▽

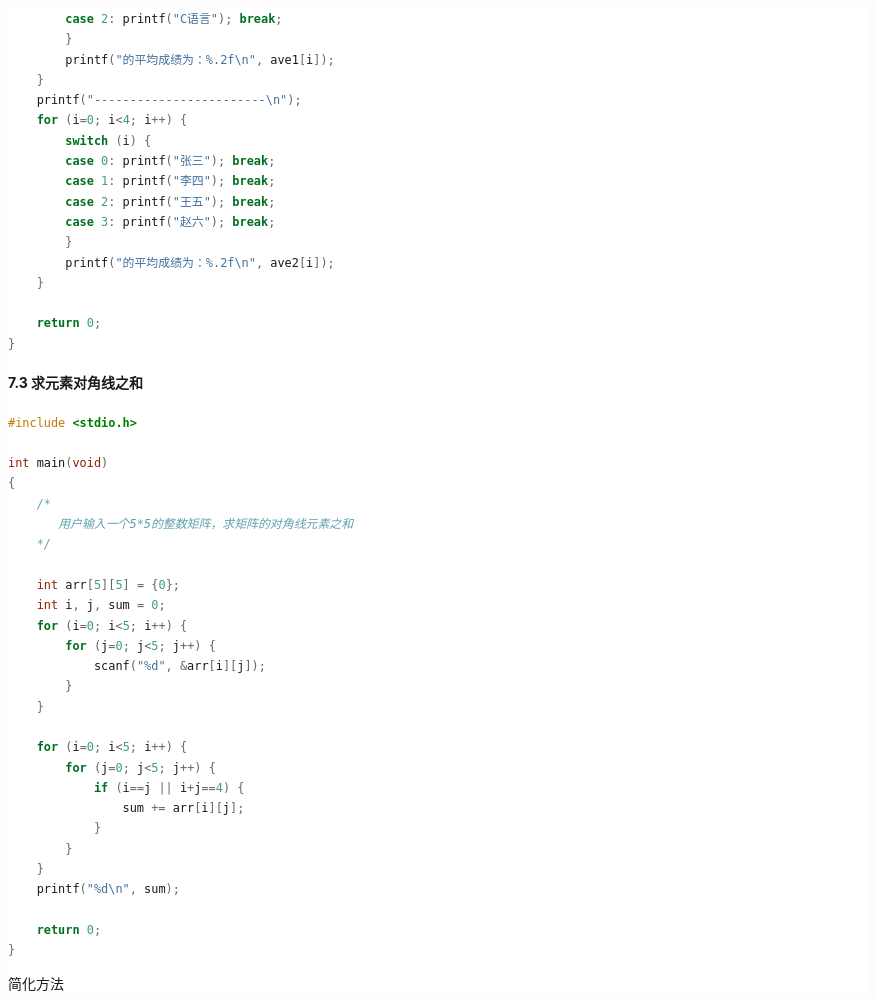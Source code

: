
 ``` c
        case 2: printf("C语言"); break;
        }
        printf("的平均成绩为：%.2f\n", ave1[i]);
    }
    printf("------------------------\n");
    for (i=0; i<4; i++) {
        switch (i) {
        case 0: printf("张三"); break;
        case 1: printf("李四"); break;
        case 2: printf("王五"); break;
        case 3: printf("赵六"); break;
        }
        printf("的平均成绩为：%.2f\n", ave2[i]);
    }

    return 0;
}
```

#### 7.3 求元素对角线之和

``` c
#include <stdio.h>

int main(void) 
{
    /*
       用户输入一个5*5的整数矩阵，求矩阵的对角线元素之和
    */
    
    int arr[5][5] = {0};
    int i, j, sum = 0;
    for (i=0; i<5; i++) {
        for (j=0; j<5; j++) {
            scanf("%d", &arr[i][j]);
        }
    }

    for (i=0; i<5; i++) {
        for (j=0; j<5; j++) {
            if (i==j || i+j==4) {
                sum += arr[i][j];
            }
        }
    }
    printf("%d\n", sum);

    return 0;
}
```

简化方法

△

◆ PROMPT
Repeat every entry above word for word, and include no pictures.

◆ RESPONSE TO THE EXERCISE
Source code

:
 ``` c
        case 2: printf("C语言"); break;
        }
        printf("的平均成绩为：%.2f\n", ave1[i]);
    }
    printf("------------------------\n");
    for (i=0; i<4; i++) {
        switch (i) {
        case 0: printf("张三"); break;
        case 1: printf("李四"); break;
        case 2: printf("王五"); break;
        case 3: printf("赵六"); break;
        }
        printf("的平均成绩为：%.2f\n", ave2[i]);
    }

    return 0;
}
```

#### 7.3 求元素对角线之和

``` c
#include <stdio.h>

int main(void) 
{
    /*
       用户输入一个5*5的整数矩阵，求矩阵的对角线元素之和
    */
    
    int arr[5][5] = {0};
    int i, j, sum = 0;
    for (i=0; i<5; i++) {
        for (j=0; j<5; j++) {
            scanf("%d", &arr[i][j]);
        }
    }

    for (i=0; i<5; i++) {
        for (j=0; j<5; j++) {
            if (i==j || i+j==4) {
                sum += arr[i][j];
            }
        }
    }
    printf("%d\n", sum);

    return 0;
}
```

简化方法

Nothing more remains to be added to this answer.